Task objective: Please give the number of lines in the records below where the word "beta" occurs, and nothing else.

#### Source data

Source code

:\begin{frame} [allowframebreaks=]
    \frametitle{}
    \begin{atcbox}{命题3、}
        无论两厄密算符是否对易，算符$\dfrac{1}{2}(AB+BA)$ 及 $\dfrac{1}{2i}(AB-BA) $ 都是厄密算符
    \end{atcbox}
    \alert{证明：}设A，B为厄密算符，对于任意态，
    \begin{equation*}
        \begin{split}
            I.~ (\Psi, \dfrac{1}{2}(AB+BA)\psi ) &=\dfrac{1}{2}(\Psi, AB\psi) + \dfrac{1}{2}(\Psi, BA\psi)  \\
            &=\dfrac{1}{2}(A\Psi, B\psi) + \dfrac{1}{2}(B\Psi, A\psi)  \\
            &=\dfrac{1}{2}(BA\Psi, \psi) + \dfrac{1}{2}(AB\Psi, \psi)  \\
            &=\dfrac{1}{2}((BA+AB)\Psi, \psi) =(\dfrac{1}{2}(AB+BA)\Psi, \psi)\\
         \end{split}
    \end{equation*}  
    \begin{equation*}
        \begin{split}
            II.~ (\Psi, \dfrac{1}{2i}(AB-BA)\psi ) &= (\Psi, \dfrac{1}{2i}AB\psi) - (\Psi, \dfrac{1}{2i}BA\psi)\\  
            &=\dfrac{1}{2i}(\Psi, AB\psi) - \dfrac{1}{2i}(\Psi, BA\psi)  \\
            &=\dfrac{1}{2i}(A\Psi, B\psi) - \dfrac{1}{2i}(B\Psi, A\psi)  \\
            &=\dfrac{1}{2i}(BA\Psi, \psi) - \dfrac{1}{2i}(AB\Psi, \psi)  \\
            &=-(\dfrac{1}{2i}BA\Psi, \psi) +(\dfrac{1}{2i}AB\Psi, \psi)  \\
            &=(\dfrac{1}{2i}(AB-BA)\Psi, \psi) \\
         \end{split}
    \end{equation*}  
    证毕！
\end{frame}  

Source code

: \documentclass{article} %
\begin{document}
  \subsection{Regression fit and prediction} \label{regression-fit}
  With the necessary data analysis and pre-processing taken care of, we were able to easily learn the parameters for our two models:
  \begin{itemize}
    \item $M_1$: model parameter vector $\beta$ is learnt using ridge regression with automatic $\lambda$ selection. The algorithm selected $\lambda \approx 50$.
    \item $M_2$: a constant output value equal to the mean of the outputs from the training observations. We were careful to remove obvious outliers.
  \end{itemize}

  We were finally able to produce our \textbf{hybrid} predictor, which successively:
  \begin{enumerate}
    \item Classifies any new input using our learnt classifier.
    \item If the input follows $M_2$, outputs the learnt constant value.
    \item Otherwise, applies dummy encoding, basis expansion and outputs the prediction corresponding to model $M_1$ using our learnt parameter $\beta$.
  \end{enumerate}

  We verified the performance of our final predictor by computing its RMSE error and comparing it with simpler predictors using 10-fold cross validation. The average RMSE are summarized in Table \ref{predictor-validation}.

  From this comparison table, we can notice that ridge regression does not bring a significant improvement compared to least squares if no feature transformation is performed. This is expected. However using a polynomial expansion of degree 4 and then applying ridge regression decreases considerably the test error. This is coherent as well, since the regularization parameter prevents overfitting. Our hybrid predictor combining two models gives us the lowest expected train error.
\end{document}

########

Your solution: 2